Entre as virtudes de Bartolomeu dos Mártires destaca-se a sua particular proximidade aos diocesanos, especialmente aos pobres, o que fez com que por Braga e Viana o designassem desde cedo como «o santo», aplicando-lhe o mesmo epíteto que identifica santo António em Itália. Porém, para a generalidade das pessoas, com facilidade é reconhecido como «o arcebispo santo». Efetivamente nele se espelharam aquelas virtudes que ainda hoje sinalizam os cristãos empenhados: fé profunda e esclarecida, esperança firme, caridade heroica. Dada a sua específica missão de pastor, além da austeridade, distinguiu-o sobremaneira o ardor apostólico pelo cuidado das almas e a humildade, mas também a audácia com que tentou implementar as reformas dos costumes eclesiásticos.

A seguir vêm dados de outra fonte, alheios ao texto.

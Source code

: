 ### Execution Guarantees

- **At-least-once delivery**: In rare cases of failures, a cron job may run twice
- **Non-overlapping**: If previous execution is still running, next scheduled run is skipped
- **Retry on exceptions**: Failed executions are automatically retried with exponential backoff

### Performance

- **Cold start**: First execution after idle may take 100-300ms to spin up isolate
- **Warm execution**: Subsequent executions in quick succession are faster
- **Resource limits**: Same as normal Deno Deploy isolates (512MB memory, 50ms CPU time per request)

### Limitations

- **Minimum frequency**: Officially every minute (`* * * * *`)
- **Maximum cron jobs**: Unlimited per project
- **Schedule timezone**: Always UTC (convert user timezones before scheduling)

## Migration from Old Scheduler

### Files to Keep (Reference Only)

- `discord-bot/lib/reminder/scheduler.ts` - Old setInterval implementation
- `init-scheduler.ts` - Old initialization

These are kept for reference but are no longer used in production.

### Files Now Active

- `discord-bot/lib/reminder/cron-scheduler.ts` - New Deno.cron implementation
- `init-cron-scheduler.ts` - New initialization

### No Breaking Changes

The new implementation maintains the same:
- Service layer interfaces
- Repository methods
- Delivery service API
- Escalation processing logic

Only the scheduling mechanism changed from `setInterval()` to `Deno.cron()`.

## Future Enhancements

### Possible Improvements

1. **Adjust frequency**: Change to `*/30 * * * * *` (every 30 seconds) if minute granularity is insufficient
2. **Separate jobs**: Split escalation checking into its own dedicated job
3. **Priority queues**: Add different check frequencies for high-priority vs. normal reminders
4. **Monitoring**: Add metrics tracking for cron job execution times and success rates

A nota pastoral da Conferência Episcopal Portuguesa aquando da beatificação em 2001 sublinha que são três os pontos da sua vida a merecerem incidência sobre o tempo presente: a formação cristã dos fiéis, a formação do clero e o testemunho da caridade evangélica. Dos dois primeiros depende a atualização daquela máxima Ecclesia semper reformanda, do último depende a coerência com o Evangelho que ainda agora produz espelhos de virtudes.